O julgamento pode representar a volta de um tratamento não republicano a poderosos e ainda estender a falta de punição a criminosos de todo tipo
O
julgamento de hoje, no Supremo, do pedido de habeas corpus da defesa de Lula,
para que o ex-presidente não seja preso pelo fato de sua condenação pelo juiz
Sergio Moro ter sido confirmada por unanimidade na segunda instância, no TRF-4,
de Porto Alegre, é cercado por tensão e pressões.
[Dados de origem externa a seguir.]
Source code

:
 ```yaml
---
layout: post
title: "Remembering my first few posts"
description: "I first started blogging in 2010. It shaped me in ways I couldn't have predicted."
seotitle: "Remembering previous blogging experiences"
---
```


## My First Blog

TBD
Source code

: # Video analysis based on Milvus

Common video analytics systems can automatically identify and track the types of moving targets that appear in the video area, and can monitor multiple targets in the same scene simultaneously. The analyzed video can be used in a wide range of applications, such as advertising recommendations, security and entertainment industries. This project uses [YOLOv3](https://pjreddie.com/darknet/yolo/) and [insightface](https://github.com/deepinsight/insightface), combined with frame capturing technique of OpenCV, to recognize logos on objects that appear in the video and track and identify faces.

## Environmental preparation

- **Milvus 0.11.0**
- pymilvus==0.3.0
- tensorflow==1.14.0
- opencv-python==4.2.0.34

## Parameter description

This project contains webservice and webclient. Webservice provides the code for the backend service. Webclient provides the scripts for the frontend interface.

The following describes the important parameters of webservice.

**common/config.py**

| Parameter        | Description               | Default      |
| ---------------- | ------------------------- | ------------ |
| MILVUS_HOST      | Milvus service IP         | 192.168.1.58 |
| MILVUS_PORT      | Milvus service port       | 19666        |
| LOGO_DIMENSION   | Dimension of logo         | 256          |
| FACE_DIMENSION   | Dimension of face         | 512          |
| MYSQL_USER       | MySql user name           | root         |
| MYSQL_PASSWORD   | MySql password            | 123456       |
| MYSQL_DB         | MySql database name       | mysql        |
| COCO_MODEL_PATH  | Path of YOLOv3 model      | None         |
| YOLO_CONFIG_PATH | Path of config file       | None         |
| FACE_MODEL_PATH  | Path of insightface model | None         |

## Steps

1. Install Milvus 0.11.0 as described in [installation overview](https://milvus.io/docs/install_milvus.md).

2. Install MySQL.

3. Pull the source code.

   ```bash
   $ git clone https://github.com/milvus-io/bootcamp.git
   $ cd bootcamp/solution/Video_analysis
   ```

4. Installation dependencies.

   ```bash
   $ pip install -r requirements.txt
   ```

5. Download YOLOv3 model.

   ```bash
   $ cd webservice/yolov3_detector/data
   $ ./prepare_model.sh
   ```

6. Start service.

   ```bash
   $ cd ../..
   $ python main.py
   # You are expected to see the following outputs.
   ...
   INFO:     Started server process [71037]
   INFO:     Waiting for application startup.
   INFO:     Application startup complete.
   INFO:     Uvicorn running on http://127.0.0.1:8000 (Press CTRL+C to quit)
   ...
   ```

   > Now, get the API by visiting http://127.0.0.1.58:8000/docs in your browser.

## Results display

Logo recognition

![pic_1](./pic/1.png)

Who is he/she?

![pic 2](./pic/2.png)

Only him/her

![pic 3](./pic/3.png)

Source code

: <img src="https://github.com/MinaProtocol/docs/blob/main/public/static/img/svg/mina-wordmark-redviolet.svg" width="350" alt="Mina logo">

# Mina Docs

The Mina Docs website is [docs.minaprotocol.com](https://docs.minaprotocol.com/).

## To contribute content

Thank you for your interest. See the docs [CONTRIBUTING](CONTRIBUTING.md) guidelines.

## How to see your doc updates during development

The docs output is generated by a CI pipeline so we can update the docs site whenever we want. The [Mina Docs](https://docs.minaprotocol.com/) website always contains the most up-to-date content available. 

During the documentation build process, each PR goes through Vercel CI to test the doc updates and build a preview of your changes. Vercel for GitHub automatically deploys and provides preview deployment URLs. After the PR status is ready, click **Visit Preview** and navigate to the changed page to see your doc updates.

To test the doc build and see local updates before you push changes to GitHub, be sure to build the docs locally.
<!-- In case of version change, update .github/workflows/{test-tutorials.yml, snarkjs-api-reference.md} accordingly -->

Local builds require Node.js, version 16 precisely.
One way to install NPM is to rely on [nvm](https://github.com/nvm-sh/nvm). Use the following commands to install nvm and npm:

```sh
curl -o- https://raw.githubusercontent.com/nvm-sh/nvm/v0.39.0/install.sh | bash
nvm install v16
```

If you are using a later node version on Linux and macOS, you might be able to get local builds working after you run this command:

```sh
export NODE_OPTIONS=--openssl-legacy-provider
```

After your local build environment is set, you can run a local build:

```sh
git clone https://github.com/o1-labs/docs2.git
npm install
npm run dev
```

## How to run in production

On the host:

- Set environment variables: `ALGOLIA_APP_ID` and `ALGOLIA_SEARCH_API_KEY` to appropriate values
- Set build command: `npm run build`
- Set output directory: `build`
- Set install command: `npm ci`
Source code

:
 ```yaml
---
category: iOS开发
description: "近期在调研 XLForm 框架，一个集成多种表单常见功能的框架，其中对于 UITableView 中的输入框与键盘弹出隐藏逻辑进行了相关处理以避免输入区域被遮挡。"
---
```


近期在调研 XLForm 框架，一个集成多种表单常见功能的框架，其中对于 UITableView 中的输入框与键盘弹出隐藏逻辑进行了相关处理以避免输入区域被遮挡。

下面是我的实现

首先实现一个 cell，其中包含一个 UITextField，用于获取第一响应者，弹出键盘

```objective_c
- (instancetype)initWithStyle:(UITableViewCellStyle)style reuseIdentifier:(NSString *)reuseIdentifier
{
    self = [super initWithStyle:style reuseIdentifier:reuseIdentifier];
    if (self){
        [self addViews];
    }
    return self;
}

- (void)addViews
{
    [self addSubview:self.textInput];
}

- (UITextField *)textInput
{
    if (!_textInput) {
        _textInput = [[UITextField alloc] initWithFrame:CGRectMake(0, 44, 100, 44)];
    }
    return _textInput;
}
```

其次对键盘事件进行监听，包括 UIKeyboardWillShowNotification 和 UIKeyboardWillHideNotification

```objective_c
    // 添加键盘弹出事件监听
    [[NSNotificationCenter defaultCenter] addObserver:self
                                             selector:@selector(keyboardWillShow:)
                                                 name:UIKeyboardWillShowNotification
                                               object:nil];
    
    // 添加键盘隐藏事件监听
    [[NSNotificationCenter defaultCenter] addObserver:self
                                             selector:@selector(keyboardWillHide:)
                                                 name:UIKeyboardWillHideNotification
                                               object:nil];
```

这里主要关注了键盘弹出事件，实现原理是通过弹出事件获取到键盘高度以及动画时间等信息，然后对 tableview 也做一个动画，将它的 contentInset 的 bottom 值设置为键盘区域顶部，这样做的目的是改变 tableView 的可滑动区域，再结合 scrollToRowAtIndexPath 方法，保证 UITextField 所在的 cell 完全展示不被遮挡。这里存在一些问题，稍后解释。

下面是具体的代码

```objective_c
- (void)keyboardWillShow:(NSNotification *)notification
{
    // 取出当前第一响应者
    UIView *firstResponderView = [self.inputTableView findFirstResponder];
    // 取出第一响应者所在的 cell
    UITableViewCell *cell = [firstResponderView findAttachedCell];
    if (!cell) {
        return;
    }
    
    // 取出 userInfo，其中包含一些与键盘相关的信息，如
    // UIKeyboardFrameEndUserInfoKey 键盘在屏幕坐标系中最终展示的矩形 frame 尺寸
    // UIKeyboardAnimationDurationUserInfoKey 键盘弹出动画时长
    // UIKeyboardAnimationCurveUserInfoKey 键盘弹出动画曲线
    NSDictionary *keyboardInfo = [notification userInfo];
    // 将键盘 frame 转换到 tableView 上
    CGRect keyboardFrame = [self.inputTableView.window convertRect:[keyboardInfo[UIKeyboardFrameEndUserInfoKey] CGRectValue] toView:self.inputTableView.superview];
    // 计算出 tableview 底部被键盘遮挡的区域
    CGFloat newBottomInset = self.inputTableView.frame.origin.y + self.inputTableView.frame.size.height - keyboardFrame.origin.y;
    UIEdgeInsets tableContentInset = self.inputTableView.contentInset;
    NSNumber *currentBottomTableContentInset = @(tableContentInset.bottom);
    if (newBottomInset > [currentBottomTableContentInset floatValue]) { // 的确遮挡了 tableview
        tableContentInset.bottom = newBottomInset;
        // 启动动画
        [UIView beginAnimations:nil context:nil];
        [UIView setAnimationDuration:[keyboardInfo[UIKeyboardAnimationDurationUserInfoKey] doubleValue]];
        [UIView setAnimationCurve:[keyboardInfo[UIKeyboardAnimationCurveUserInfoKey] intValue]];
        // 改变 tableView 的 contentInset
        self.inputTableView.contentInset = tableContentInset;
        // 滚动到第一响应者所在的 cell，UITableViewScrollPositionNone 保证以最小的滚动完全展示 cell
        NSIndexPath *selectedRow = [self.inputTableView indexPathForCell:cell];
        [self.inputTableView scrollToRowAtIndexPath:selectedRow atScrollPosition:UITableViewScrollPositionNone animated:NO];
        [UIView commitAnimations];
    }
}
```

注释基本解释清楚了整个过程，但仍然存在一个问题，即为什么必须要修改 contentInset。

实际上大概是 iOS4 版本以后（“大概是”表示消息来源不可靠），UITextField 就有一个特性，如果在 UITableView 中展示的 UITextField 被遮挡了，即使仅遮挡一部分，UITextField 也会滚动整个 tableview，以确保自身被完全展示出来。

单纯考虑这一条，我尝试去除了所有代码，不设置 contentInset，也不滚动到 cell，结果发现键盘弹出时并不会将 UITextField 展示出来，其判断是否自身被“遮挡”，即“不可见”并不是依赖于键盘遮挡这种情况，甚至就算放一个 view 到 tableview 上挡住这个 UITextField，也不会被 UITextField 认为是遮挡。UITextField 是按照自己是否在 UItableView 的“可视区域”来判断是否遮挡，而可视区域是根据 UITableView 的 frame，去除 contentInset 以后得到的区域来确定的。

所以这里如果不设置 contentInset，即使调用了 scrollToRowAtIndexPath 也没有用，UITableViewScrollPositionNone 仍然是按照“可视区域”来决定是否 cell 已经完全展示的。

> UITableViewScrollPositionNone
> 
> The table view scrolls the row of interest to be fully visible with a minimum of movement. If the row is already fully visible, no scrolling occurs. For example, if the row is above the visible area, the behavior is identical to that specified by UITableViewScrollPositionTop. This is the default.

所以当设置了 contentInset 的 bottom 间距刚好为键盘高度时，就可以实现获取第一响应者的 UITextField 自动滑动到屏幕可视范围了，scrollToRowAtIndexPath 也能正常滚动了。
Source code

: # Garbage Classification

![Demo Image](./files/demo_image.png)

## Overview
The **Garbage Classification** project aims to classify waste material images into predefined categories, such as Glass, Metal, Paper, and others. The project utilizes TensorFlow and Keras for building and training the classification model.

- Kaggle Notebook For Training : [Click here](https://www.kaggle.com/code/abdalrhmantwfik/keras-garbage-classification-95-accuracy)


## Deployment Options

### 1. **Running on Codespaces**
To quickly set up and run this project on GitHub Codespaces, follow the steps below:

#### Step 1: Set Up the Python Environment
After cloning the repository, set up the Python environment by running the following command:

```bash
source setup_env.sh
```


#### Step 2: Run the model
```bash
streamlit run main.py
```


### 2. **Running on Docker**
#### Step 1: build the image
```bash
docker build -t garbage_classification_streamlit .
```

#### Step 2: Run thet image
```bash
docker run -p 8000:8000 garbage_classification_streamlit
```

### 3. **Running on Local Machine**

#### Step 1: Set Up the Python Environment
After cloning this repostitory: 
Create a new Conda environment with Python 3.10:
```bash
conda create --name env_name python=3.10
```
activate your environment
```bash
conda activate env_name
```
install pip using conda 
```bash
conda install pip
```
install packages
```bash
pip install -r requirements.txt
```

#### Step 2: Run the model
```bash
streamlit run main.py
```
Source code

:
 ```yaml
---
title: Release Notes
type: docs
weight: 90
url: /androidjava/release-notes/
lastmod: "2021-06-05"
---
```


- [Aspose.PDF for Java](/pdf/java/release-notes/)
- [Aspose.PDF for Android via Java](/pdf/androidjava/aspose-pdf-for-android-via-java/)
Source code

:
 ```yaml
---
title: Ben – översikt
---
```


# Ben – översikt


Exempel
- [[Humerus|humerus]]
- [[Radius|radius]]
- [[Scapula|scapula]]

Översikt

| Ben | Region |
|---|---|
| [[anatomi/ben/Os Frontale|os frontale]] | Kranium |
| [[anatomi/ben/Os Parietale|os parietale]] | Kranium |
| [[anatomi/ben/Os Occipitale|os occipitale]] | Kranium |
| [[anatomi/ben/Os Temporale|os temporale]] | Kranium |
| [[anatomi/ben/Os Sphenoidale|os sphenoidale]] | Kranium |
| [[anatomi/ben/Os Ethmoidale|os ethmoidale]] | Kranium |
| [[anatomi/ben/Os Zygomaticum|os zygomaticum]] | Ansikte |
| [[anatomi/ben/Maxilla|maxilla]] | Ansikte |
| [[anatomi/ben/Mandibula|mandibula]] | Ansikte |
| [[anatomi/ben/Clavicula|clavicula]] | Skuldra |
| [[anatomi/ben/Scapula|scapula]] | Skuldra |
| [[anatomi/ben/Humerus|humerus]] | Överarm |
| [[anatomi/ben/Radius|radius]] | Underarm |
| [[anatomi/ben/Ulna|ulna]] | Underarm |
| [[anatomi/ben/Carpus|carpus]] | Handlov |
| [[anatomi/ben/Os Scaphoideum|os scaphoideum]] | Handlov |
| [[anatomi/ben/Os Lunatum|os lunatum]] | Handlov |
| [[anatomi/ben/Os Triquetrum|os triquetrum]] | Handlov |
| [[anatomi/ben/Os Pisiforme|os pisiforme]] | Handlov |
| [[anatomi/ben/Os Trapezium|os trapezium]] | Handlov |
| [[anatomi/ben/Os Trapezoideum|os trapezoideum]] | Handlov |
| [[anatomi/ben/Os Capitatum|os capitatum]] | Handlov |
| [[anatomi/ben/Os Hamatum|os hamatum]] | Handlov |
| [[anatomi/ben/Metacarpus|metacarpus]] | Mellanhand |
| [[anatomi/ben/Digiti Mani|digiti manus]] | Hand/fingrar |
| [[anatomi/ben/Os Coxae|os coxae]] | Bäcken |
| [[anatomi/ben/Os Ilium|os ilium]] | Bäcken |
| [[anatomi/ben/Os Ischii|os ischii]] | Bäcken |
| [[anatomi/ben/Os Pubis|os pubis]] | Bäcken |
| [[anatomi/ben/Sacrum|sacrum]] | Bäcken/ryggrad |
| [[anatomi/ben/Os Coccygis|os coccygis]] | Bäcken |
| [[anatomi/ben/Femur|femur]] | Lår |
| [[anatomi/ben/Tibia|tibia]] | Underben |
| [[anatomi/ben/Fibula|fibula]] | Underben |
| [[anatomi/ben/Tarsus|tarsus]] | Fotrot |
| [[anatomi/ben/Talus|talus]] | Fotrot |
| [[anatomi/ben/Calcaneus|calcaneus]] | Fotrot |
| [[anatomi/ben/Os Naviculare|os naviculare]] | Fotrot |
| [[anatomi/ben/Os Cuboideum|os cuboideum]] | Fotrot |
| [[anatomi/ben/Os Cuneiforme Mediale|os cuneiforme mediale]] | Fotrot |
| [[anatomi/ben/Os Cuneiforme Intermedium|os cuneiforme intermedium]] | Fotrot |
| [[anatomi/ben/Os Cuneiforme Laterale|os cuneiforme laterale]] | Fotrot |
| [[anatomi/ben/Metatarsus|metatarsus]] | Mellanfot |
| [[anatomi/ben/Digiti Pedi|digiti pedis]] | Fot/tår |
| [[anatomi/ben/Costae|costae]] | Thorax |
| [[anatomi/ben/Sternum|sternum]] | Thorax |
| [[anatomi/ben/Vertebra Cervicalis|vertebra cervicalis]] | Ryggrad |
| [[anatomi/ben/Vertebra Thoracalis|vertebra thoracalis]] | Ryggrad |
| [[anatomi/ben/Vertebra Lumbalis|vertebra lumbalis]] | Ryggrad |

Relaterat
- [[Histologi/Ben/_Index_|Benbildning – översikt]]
Isso
porque a sessão da Corte pode ser um dos marcos — para o bem ou para o mal — em
todo este processo de enfrentamento da corrupção pela Justiça, pelo Ministério
Público e pela Polícia Federal, cuja primeira vitória de peso foi o julgamento
do mensalão petista pelo STF, iniciado em 2012 e concluído com a condenação de
políticos no poder. De grande ineditismo no Brasil.
O aspecto
especial da sessão de hoje é que a prisão a partir de condenação na segunda
instância é jurisprudência em vigor na Corte, mas, por manobra de ministros, o
julgamento pode ir além do caso específico de Lula e fazer recuar este próprio
entendimento do STF. Caso isso
ocorra, a Corte, por maioria de votos, retornará à norma que vigorou apenas
entre 2009 e 2016, a partir de uma leitura estreita da Constituição pela qual a
sentença começará a ser aplicada apenas depois de esgotados todos os recursos,
o que significa, na prática, consagrar a impunidade. Principalmente de réus
abastados, capazes de contratar advogados especialistas em explorar as
infindáveis possibilidades de se protelarem processos no Brasil, até a
prescrição dos crimes. Este é o perfil clássico do corrupto, do corruptor e do
barão do crime organizado.
Se o
julgamento beneficiar apenas Lula, ficará consagrado o retrocesso
antirrepublicano de o sistema judiciário brasileiro, por meio da mais alta
Corte, proteger os poderosos da política. Caso, além disso, vença o grupo na
Corte que deseja, numa interpretação conveniente da Carta, permitir a volta de
todos os possíveis recursos ao condenado em segundo grau, será o mais certeiro
golpe na Lava-Jato e em qualquer outra ação de Estado contra criminosos de
colarinho branco. E como a
lei “vale para todos”, também serão beneficiados criminosos comuns que já
cumprem pena a partir da segunda instância: homicidas, assaltantes, pedófilos
etc. O que foi alertado pelo juiz Sergio Moro em recente programa “Roda Viva”,
da TV Cultura.
A
relevância da sessão de hoje justificou que a presidente da Corte, ministra
Cármen Lúcia, fizesse um pronunciamento, na segunda-feira, para pedir
“serenidade” às forças políticas e ideológicas que se chocam em torno do
julgamento. Coube à
procuradora-geral da República, Raquel Dodge, alertar ontem que, apenas no
Brasil, o conceito de presunção de inocência passou a ser entendido como a
exigência de a sentença ser válida só se passar por quatro instâncias — uma
jabuticaba jurisdicional.
No
entendimento da procuradora-geral, “isso aniquila o sistema de Justiça
exatamente porque uma Justiça que tarda é uma Justiça que falha”. E será num
momento em que o país mais precisa dela.